I began at CIDC in early June. From day one, I was immersed in the justice system both physically – via consistent trips to the courthouse – and mentally, because when I was not in court, I was working on various research assignments for a number of consortium attorneys. I worked on a wide variety of cases, ranging from misdemeanors like failure to perform duties of a driver to severe felonies like ID theft and sex abuse to post-conviction issues like merger at sentencing. While the range of issues and near constant topic changes were quite daunting, I had fantastic mentors who were quite approachable and willing to answer any questions.

What I enjoyed most about my time with CIDC was the time I got to spend in Community Court, which is one of the Clackamas County justice system’s diversion programs out of the “official” or formal criminal justice system, though it takes place in the same judicial complex. Eligible defendants are referred to Community Court by the DDA prosecuting them, and, in exchange for a guilty plea, the defendants are given a Deferred Sentencing Agreement (DSA) that requires them to perform certain tasks which, ideally, will benefit them in the long run – like entering rehabilitation, writing an apology letter to the victim, consulting with the Oregon Housing Authority, meeting with an employment center like Worksource, meeting with the financial aid office of a local community college, etc.
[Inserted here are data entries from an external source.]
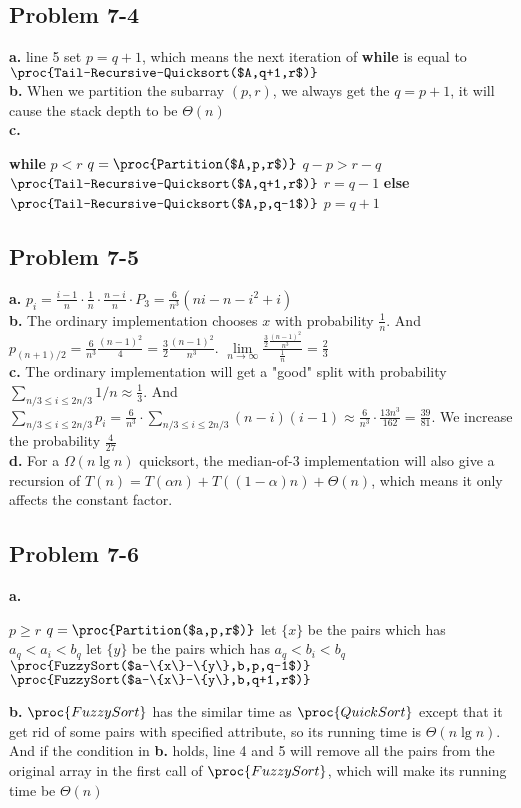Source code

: \documentclass[12pt]{article}
\theoremstyle{definition}
\theoremstyle{remark}
\begin{document}
\subsection*{Problem 7-4}
\textbf{a.} line 5 set $p=q+1$, which means the next iteration of \textbf{while} is equal to $\proc{Tail-Recursive-Quicksort($A,q+1,r$)}$\\
\textbf{b.} When we partition the subarray $(p,r)$, we always get the $q=p+1$, it will cause the stack depth to be $\Theta(n)$\\
\textbf{c.}
\begin{codebox}
\li \textbf{while} $p<r$
\li $q=\proc{Partition($A,p,r$)}$
\li \If $q-p > r-q$
\li \quad $\proc{Tail-Recursive-Quicksort($A,q+1,r$)}$
\li \quad $r=q-1$
\li \textbf{else}
\li \quad $\proc{Tail-Recursive-Quicksort($A,p,q-1$)}$
\li \quad $p=q+1$
\end{codebox}
\subsection*{Problem 7-5}
\textbf{a.} $p_i=\frac{i-1}{n}\cdot\frac{1}{n}\cdot\frac{n-i}{n}\cdot P_3=\frac{6}{n^3}(ni-n-i^2+i)$\\
\textbf{b.} The ordinary implementation chooses $x$ with probability $\frac{1}{n}$. And $p_{(n+1)/2}=\frac{6}{n^3}\frac{(n-1)^2}{4}=\frac{3}{2}\frac{(n-1)^2}{n^3}$. $\lim\limits_{n\to \infty}\frac{\frac{3}{2}\frac{(n-1)^2}{n^3}}{\frac{1}{n}}=\frac{2}{3}$\\
\textbf{c.} The ordinary implementation will get a "good" split with probability $\sum\limits_{n/3\le i\le 2n/3}{1/n}\approx\frac{1}{3}$. And $\sum\limits_{n/3\le i\le 2n/3}p_i=\frac{6}{n^3}\cdot\sum\limits_{n/3\le i\le 2n/3}(n-i)(i-1)\approx\frac{6}{n^3}\cdot\frac{13n^3}{162}=\frac{39}{81}$. We increase the probability $\frac{4}{27}$\\
\textbf{d.} For a $\Omega(n\lg n)$ quicksort, the median-of-3 implementation will also give a recursion of $T(n)=T(\alpha n)+T((1-\alpha)n)+\Theta(n)$, which means it only affects the constant factor.
\subsection*{Problem 7-6}
\textbf{a.}
\begin{codebox}
\li \If $p\ge r$
\li \quad \Return
\li $q=\proc{Partition($a,p,r$)}$
\li let $\{x\}$ be the pairs which has $a_q<a_i<b_q$
\li let $\{y\}$ be the pairs which has $a_q<b_i<b_q$
\li $\proc{FuzzySort($a-\{x\}-\{y\},b,p,q-1$)}$
\li $\proc{FuzzySort($a-\{x\}-\{y\},b,q+1,r$)}$
\end{codebox}
\textbf{b.} $\proc{FuzzySort}$ has the similar time as $\proc{QuickSort}$ except that it get rid of some pairs with specified attribute, so its running time is $\Theta(n\lg n)$. And if the condition in \textbf{b.} holds, line 4 and 5 will remove all the pairs from the original array in the first call of $\proc{FuzzySort}$, which will make its running time be $\Theta(n)$
\end{document}
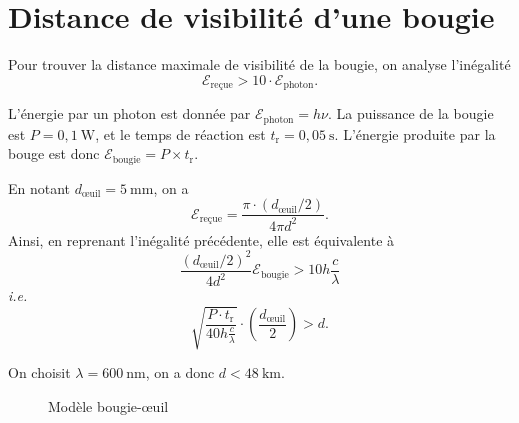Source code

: \section{Distance de visibilité d'une bougie}

Pour trouver la distance maximale de visibilité de la bougie, on analyse l'inégalité \[
	\mathcal{E}_\text{reçue} > 10 \cdot \mathcal{E}_\mathrm{photon}
.\] 

L'énergie par un photon est donnée par $\mathcal{E}_\mathrm{photon} = h \nu$.
La puissance de la bougie est $P = 0{,}1\:\mathrm{W}$, et le temps de réaction est $t_\mathrm{r}  = 0{,}05\:\mathrm{s}$.
L'énergie produite par la bouge est donc $\mathcal{E}_\mathrm{bougie} = P \times t_\mathrm{r}$.

En notant $d_\text{œuil} = 5\:\mathrm{mm}$, on a \[
	\mathcal{E}_\text{reçue} = \frac{\pi \cdot ( d_ \text{œuil} / 2 ) }{4\pi d^2}
.\]
Ainsi, en reprenant l'inégalité précédente, elle est équivalente à \[
	\frac{(d_ \text{œuil} / 2)^2}{4 d^2} \mathcal{E}_\mathrm{bougie} > 10 h \frac{c}{\lambda}
\] \textit{i.e.} \[
	\sqrt{\frac{P \cdot t_\mathrm{r}}{40 h \frac{c}{\lambda}}}  \cdot \left( \frac{d_\text{œuil}}{2} \right) > d
.\]

On choisit $\lambda = 600\:\mathrm{nm}$, on a donc $d < 48\:\mathrm{km}$.

\begin{figure}[H]
	\centering
	
	\caption{Modèle bougie-œuil}
\end{figure}
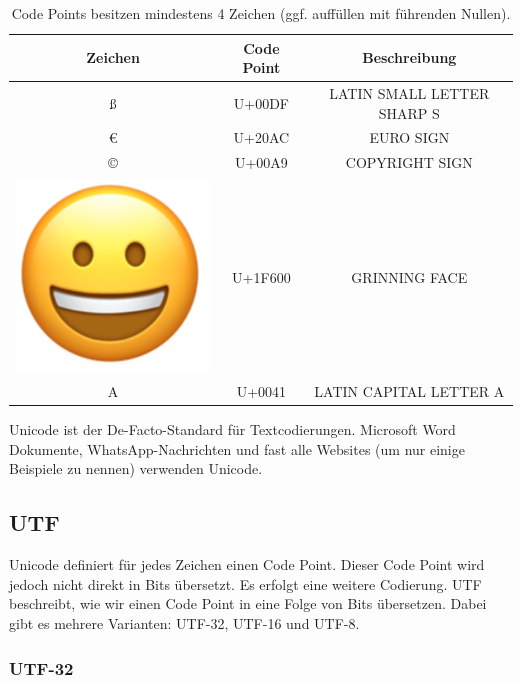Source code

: \begin{table}[htb]
\centering
\begin{tabular}{|c|c|c|}
\hline
Zeichen & Code Point                & Beschreibung               \\ \hline
ß       & U+00DF     & LATIN SMALL LETTER SHARP S \\ \hline
€       & U+20AC     &  EURO SIGN                  \\ \hline
©       & U+00A9     &  COPYRIGHT SIGN             \\ \hline
\rule{0pt}{15pt} \includegraphics[scale=0.1]{emoji_grinning_face} & U+1F600    &   GRINNING FACE       \\ \hline
A & U+0041    & LATIN CAPITAL LETTER A             \\ \hline
\end{tabular}
\caption{Code Points besitzen mindestens \num{4} Zeichen (ggf. auffüllen mit führenden Nullen).}
\label{table-unicode}
\end{table}

Unicode ist der De-Facto-Standard für Textcodierungen. Microsoft Word Dokumente, WhatsApp-Nachrichten und fast alle Websites (um nur einige Beispiele zu nennen) verwenden Unicode.

\subsection{\acs{UTF}}

Unicode definiert für jedes Zeichen einen Code Point. Dieser Code Point wird jedoch nicht direkt in Bits übersetzt. Es erfolgt eine weitere Codierung. \ac{UTF} beschreibt, wie wir einen Code Point in eine Folge von Bits übersetzen. Dabei gibt es mehrere Varianten: UTF-32, UTF-16 und UTF-8.

\subsubsection{UTF-32}

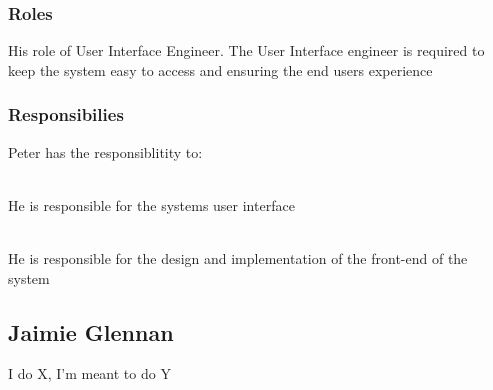 
\subsubsection{Roles}

	His role of User Interface Engineer. The User Interface engineer is required to keep the system easy to access and ensuring the end users experience 


\subsubsection{Responsibilies}

	Peter has the responsiblitity to:

	\begin{description}
		\item[User Interface] \hfill \\ He is responsible for the systems user interface
		\item[Front-End Developer] \hfill \\ He is responsible for the design and implementation of the front-end of the system
		\item
	\end{description}


\subsection{Jaimie Glennan}

I do X, I'm meant to do Y



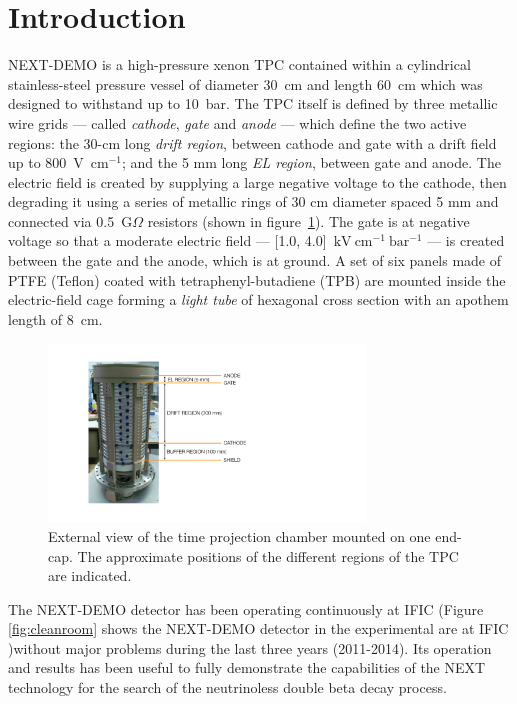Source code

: \section{Introduction}
NEXT-DEMO is a high-pressure xenon TPC contained within a cylindrical stainless-steel pressure vessel of diameter 30~cm and length 60~cm which was designed to withstand up to 10~bar. The TPC itself is defined by three metallic wire grids --- called \emph{cathode}, \emph{gate} and \emph{anode} --- which define the two active regions: the 30-cm long \emph{drift region}, between cathode and gate with a  drift field up to 800~V~cm$^{-1}$; and the 5 mm long \emph{EL region}, between gate and anode.  The electric field is created by supplying a large negative voltage to the cathode, then degrading it using a series of metallic rings of 30 cm diameter spaced 5 mm and connected via 0.5~G$\Omega$ resistors (shown in figure~\ref{fig:TPC}).  The gate is at negative voltage so that a moderate electric field --- [1.0, 4.0]~$\mathrm{kV~cm^{-1}~bar^{-1}}$ --- is created between the gate and the anode, which is at ground. A set of six panels made of PTFE (Teflon) coated with tetraphenyl-butadiene (TPB) are mounted inside the electric-field cage forming a \emph{light tube} of hexagonal cross section with an apothem length of 8~cm. 


\begin{figure}
\centering
\includegraphics[width=0.75\textwidth]{img/FieldCage.pdf}
\caption{External view of the time projection chamber mounted on one end-cap. The approximate positions of the different regions of the TPC are indicated.} \label{fig:TPC}
\end{figure}


The NEXT-DEMO detector has been operating continuously at IFIC (Figure \ref{fig:cleanroom} shows the NEXT-DEMO detector in the experimental are at IFIC )without major problems during the last three years (2011-2014). Its operation and results has been useful to fully demonstrate the capabilities of the NEXT technology for the search of the neutrinoless double beta decay process.


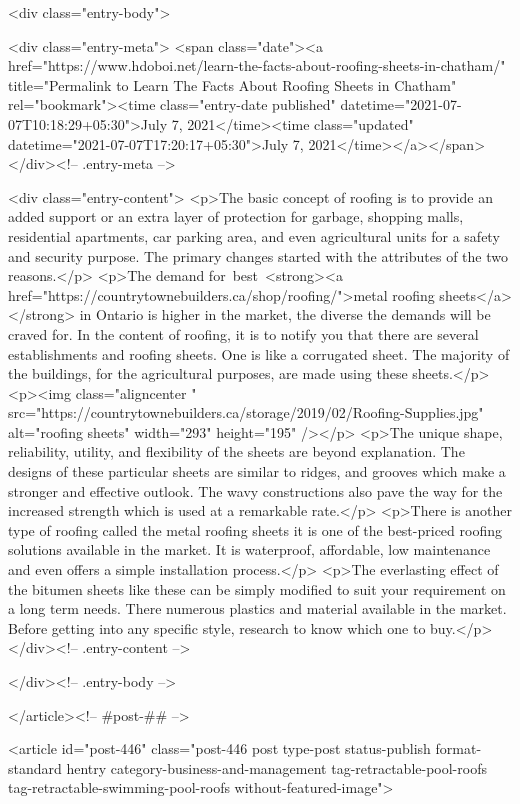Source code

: 	<div class="entry-body">

				<div class="entry-meta">
			<span class="date"><a href="https://www.hdoboi.net/learn-the-facts-about-roofing-sheets-in-chatham/" title="Permalink to Learn The Facts About Roofing Sheets in Chatham" rel="bookmark"><time class="entry-date published" datetime="2021-07-07T10:18:29+05:30">July 7, 2021</time><time class="updated" datetime="2021-07-07T17:20:17+05:30">July 7, 2021</time></a></span>		</div><!-- .entry-meta -->
		
				<div class="entry-content">
			<p>The basic concept of roofing is to provide an added support or an extra layer of protection for garbage, shopping malls, residential apartments, car parking area, and even agricultural units for a safety and security purpose. The primary changes started with the attributes of the two reasons.</p>
<p>The demand for best <strong><a href="https://countrytownebuilders.ca/shop/roofing/">metal roofing sheets</a></strong> in Ontario is higher in the market, the diverse the demands will be craved for. In the content of roofing, it is to notify you that there are several establishments and roofing sheets. One is like a corrugated sheet. The majority of the buildings, for the agricultural purposes, are made using these sheets.</p>
<p><img class="aligncenter " src="https://countrytownebuilders.ca/storage/2019/02/Roofing-Supplies.jpg" alt="roofing sheets" width="293" height="195" /></p>
<p>The unique shape, reliability, utility, and flexibility of the sheets are beyond explanation. The designs of these particular sheets are similar to ridges, and grooves which make a stronger and effective outlook. The wavy constructions also pave the way for the increased strength which is used at a remarkable rate.</p>
<p>There is another type of roofing called the metal roofing sheets it is one of the best-priced roofing solutions available in the market. It is waterproof, affordable, low maintenance and even offers a simple installation process.</p>
<p>The everlasting effect of the bitumen sheets like these can be simply modified to suit your requirement on a long term needs. There numerous plastics and material available in the market. Before getting into any specific style, research to know which one to buy.</p>
					</div><!-- .entry-content -->
		
		
			</div><!-- .entry-body -->

</article><!-- #post-## -->

			
				
<article id="post-446" class="post-446 post type-post status-publish format-standard hentry category-business-and-management tag-retractable-pool-roofs tag-retractable-swimming-pool-roofs without-featured-image">

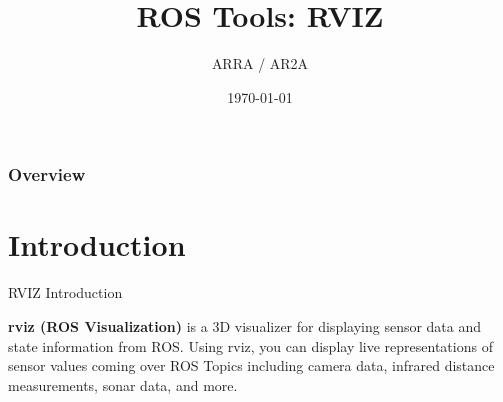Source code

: \documentclass{beamer}
\title[]{ROS Tools: RVIZ} %
\author{ARRA / AR2A} %
\institute %
{
\textbf{A}dvancements for \textbf{R}obotics in \textbf{R}escue \textbf{A}pplications
}
\date{\today} %
\begin{document}
\begin{frame}
\titlepage %
\end{frame}

\begin{frame}
\frametitle{Overview} %
\tableofcontents %
\end{frame}



\section{Introduction}

\begin{frame}{RVIZ Introduction}	

	\begin{definition}
		\textbf{rviz (ROS Visualization)} is a 3D visualizer for displaying sensor data and state information from ROS. Using rviz, you can display live representations of sensor values coming over ROS Topics including camera data, infrared distance measurements, sonar data, and more. 
	
	\end{definition}
\end{frame}
\end{document}
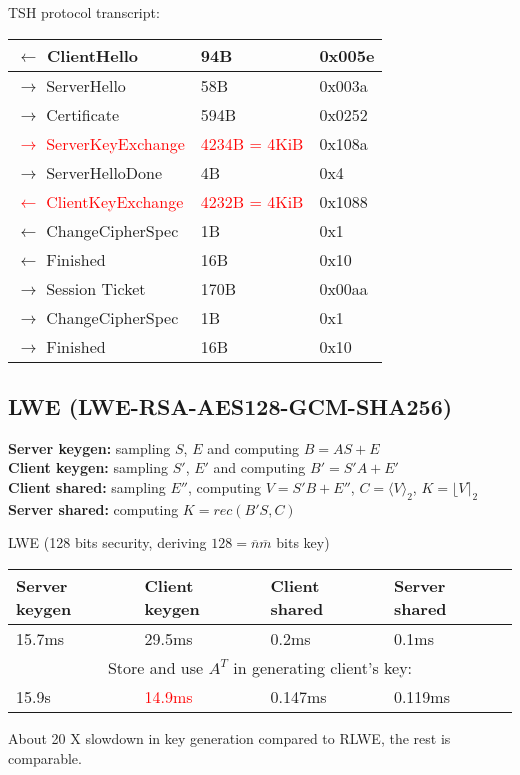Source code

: \documentclass[12pt]{article}
\newcommand{\nbar}{\overline{n}}
\newcommand{\mbar}{\overline{m}}
\begin{document}
TSH protocol transcript:
\begin{center}
    \begin{tabular}{| l | l | l |}
    \hline
    $\leftarrow$ ClientHello & 94B & 0x005e\\ \hline
    $\rightarrow$ ServerHello & 58B & 0x003a\\ \hline
    $\rightarrow$ Certificate & 594B & 0x0252\\ \hline
    \textcolor{red}{$\rightarrow$ ServerKeyExchange} & \textcolor{red}{4234B = 4KiB} & 0x108a\\ \hline
    $\rightarrow$ ServerHelloDone & 4B & 0x4\\ \hline
    \textcolor{red}{$\leftarrow$ ClientKeyExchange} & \textcolor{red}{4232B = 4KiB} & 0x1088\\ \hline
    $\leftarrow$ ChangeCipherSpec & 1B & 0x1\\ \hline
    $\leftarrow$ Finished & 16B & 0x10\\ \hline
    $\rightarrow$ Session Ticket & 170B & 0x00aa\\ \hline
    $\rightarrow$ ChangeCipherSpec & 1B & 0x1\\ \hline
    $\rightarrow$ Finished & 16B & 0x10\\ \hline
    \end{tabular}
\end{center}

\subsection{LWE \tiny{(LWE-RSA-AES128-GCM-SHA256)}}

\footnotesize{\textbf{Server keygen:} sampling $S$, $E$ and computing $B = AS + E$\\
\textbf{Client keygen:} sampling $S'$, $E'$ and computing $B' = S'A + E'$\\
\textbf{Client shared:} sampling $E''$, computing $V = S'B + E''$, $C = \langle V \rangle_2$, $K = \lfloor V \rceil_2$\\
\textbf{Server shared:} computing $K = rec(B'S, C)$\\}

LWE (128 bits security, deriving $128 = \nbar \mbar$ bits key)
\begin{center}
    \begin{tabular}{| l | l | l | l |}
    \hline
    Server keygen & Client keygen & Client shared & Server shared \\ \hline
    15.7ms & 29.5ms & 0.2ms & 0.1ms \\ \hline
    \multicolumn{4}{c}{Store and use $A^T$ in generating client's key:} \\ \hline
    15.9s &   \textcolor{red}{14.9ms} &   0.147ms &   0.119ms \\ \hline
    \end{tabular}
\end{center}
About 20 X slowdown in key generation compared to RLWE, the rest is comparable.
\end{document}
Upon completion of the tasks in their DSA, the defendants’ guilty pleas are either dismissed – which means the charges are dropped – or they are discharged – which means the prosecutor will take no further action on the case. In my opinion, Community Court and other county diversion programs like Mental Health Court and Drug Court represent the most restorative aspect of Clackamas County’s criminal justice system, wherein defendants take responsibility for their actions, understand the harm they have caused, and receive an opportunity to redeem themselves and hopefully, improve their circumstances. Perhaps most importantly, the diversion programs keep the defendants out of jail, as long as they can show they’re progressing through the system. Ultimately, I think the approach of the diversion programs should be the rule, not the exception, for how federal and state courts administer justice.

Receiving the PILP award was very important to me. In one way, it validated my feelings that the work I was doing was indeed important to the public, and that I deserved to be remunerated for it. From a practical standpoint, it reduced the amount of loans I took out and allowed me to not have to look for other, paying jobs that I could do part-time to subsidize my work at CIDC. In addition, receiving the award means I get to be on the PILP board and get some excellent experience fundraising and helping new members.